Jody Vella, the main character and secret US CIA agent, is assigned to find out who possesses a deadly never seen-before electronic machine that mysteriously locates and kills specific individuals in an unexplainable manner. Moreover, the surprising thing is that this technologically advanced machine has killed, so far, only extremist Muslim leaders. The US Military, obviously, interested in finding out who operates this deadly machine, sends Jody, the attractive single woman, to Amalfi, the beautiful city on the Amalfi Coast of Italy. Once she arrives there, things become mysterious and intriguing. The events culminate in an illogical and unexpected tragic end.

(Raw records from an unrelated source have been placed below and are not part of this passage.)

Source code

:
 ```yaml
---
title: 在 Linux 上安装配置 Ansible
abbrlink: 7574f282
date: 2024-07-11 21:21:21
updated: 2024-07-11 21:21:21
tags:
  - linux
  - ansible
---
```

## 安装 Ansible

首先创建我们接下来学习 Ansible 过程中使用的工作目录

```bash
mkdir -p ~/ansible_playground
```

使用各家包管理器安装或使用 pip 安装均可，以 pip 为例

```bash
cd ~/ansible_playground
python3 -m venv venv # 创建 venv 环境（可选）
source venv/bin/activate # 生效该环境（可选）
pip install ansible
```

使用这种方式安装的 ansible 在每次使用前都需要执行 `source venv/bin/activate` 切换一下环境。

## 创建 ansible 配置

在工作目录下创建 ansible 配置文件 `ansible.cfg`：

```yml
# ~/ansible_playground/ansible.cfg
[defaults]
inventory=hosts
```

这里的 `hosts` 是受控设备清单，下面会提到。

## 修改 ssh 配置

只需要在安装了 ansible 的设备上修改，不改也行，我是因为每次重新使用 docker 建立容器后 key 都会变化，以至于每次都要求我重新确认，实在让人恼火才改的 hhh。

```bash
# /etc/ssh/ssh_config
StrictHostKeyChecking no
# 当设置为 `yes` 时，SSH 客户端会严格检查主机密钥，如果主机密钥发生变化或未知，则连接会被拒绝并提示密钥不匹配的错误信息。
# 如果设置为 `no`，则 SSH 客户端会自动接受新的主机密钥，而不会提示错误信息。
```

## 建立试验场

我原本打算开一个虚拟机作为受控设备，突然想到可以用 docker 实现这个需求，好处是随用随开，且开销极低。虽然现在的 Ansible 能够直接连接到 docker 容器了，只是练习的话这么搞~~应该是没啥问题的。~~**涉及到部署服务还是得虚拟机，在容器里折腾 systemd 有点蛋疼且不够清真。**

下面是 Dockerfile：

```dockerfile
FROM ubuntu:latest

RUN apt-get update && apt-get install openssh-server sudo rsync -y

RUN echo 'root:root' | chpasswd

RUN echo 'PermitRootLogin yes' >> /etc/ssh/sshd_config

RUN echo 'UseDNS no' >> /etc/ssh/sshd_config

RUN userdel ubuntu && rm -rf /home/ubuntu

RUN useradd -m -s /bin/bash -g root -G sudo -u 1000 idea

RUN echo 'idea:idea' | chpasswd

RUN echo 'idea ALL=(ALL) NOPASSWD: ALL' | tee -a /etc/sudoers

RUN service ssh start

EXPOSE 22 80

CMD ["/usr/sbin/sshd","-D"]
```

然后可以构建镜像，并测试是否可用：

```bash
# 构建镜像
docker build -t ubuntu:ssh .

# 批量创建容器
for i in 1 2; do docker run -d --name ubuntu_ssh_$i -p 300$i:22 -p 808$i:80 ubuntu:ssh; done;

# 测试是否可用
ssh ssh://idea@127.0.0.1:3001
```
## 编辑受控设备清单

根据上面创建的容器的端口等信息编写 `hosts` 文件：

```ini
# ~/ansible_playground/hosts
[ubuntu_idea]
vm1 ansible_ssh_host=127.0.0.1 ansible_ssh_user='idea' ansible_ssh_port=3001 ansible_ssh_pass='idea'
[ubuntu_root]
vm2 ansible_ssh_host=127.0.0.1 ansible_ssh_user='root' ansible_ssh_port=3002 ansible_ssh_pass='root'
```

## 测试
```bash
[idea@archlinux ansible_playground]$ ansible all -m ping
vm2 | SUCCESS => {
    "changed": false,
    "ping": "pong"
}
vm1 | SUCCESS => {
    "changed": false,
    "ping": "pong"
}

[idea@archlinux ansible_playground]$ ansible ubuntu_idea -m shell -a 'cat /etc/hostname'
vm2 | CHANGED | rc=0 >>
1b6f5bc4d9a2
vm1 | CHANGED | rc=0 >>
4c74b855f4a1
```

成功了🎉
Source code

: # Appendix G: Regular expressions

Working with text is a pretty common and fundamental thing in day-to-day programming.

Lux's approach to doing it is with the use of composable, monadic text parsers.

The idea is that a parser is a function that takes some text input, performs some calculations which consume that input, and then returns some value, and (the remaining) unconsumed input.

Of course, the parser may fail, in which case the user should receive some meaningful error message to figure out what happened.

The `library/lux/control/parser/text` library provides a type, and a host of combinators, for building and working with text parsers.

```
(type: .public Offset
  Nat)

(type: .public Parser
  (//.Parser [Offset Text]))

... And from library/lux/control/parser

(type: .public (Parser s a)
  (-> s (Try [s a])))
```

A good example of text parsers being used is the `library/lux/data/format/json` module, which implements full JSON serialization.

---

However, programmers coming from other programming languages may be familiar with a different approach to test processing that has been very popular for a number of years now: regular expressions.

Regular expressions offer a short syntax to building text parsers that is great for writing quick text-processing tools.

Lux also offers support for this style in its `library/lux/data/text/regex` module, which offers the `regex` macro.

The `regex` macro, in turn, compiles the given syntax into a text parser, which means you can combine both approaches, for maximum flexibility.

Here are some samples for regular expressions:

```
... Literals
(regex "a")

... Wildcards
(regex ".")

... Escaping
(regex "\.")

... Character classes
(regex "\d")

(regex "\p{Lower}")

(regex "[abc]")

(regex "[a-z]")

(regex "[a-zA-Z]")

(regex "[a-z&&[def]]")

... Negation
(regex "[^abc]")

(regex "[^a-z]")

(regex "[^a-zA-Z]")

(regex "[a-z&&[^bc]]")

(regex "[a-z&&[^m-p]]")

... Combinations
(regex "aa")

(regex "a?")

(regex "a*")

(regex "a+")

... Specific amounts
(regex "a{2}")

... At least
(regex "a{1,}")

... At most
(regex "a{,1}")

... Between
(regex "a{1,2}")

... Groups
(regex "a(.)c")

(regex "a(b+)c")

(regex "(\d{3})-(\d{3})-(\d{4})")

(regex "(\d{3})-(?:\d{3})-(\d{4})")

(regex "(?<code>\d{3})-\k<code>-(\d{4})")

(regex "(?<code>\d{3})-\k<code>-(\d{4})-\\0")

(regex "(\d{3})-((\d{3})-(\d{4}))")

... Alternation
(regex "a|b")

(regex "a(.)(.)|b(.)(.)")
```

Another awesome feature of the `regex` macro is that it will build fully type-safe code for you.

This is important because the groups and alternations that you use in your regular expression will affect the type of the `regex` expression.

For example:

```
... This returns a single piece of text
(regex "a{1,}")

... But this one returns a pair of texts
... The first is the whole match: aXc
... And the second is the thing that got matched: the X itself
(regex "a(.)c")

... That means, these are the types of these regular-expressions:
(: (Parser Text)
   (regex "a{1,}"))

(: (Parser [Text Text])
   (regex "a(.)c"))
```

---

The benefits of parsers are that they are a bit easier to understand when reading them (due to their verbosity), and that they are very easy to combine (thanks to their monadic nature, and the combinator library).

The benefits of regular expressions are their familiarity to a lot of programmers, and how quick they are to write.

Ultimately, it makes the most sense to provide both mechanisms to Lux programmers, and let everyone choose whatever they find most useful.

The author basically puts into contrast the “entropy” principle (from order to chaos) with the opposing Catholic positive vision, which sees human progress that goes from dark to light, from bad to good, from noise to music, from chaos to order. The reader will have to wait until the end of the novel to understand the result, clarifying which of these two contrasting ideologies will have the upper hand. This contrast is extended to the Catholic and the Muslim religious attitudes. The author takes us back briefly, to the Christian Crusades of the dark ages to clarify the interlocking relations these two civilizations faced in the past, now, greatly revived after the US War in Iraq, which are manifested in the form of terrorism; which, by now, it is practically ever present in our daily thoughts. The author seems to tell us in this work that, not unattended, these conditions could unshackle a violent, end-of the world pandemonium scenario, in which human species could reach its extinction.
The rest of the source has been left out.